*Requirement:*
Restate the data below word for word, and let no image into your version.

*Saved entries:*

□ □ □ □ □

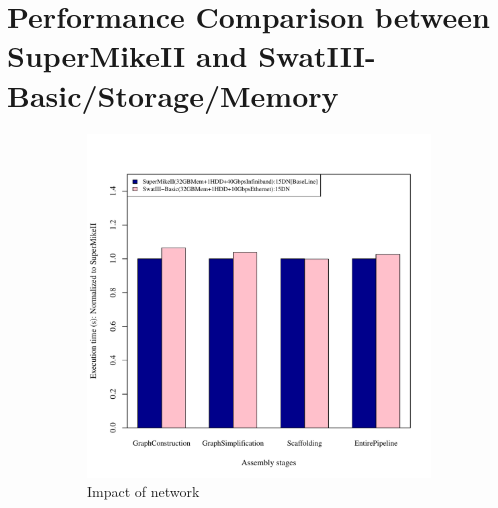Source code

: \documentclass[conference]{IEEEtran}
\begin{document}
\section {Performance Comparison between SuperMikeII and SwatIII-Basic/Storage/Memory} \label{IndividualHWEffect}
\begin{figure}[h]
	\begin{subfigure}[b]{0.23\textwidth}
                \includegraphics[width=\textwidth]{Figure/PerormanceData/Plots/Network.pdf}
                \caption{Impact of network}
                \label{fig:SuperMikeSwatBasic}
        \end{subfigure}
 	\begin{subfigure}[b]{0.23\textwidth}

\end{subfigure}
\end{figure}
\end{document}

□ □ □ □ □

*Output below:*
Source code

: \documentclass[conference]{IEEEtran}
\begin{document}
\section {Performance Comparison between SuperMikeII and SwatIII-Basic/Storage/Memory} \label{IndividualHWEffect}
\begin{figure}[h]
	\begin{subfigure}[b]{0.23\textwidth}
                \includegraphics[width=\textwidth]{Figure/PerormanceData/Plots/Network.pdf}
                \caption{Impact of network}
                \label{fig:SuperMikeSwatBasic}
        \end{subfigure}
 	\begin{subfigure}[b]{0.23\textwidth}

\end{subfigure}
\end{figure}
\end{document}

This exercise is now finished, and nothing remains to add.